Gravado no Bárbaro Estúdio, no Canto da Lagoa, o registro foi mixado e masterizado por Alexei Leão em Setúbal, Portugal. O ex-integrante Diego Stecanela gravou a faixa título e quem também somou nas teclas foi Donatinho, participação especial em “Enfim, renascerá” (piano elétrico e sintetizadores) — confira a ficha técnica abaixo.
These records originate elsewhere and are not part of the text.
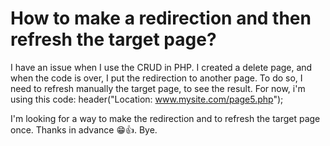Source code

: 
# How to make a redirection and then refresh the target page?

I have an issue when I use the CRUD in PHP.
I created a delete page, and when the code is over, I put the redirection to another page.
To do so, I need to refresh manually the target page, to see the result.
For now, i'm using this code:
header("Location: www.mysite.com/page5.php");

I'm looking for a way to make the redirection and to refresh the target page once.
Thanks in advance 😁👍.
Bye.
Hemerson Calandrini assina os arranjos de metais nas músicas “Pelas Ruas das Américas”, “Sem paz, sem chão” e “Cheguei, cadê você?”, que contam com o seu trombone e o trompete de Rafael Almir da Silva. O percussionista Alexandre Damaria (pandeiro) fecha o time de convidados em “Sem paz, sem chão”. Segundo Peixoto, a estética mais brasileira do disco representa as influências da banda. “De um modo geral, a música brasileira está bem presente, acho que até de um modo mais abrangente que nos outros trabalhos, com uma vibe MPB anos 70. Por isso essa opção estética com mais ambiência sonora. Esse álbum representa bastante do que a gente gosta, é um grande quebra-cabeça, um caleidoscópio. São músicas que eu não tinha trazido para a banda ainda. Os singles que lançamos talvez sejam as coisas mais parecidas com o que a gente fazia, nas outras estamos indo para lados que exploramos pouco, de outras influências”, comentou o vocalista e guitarrista.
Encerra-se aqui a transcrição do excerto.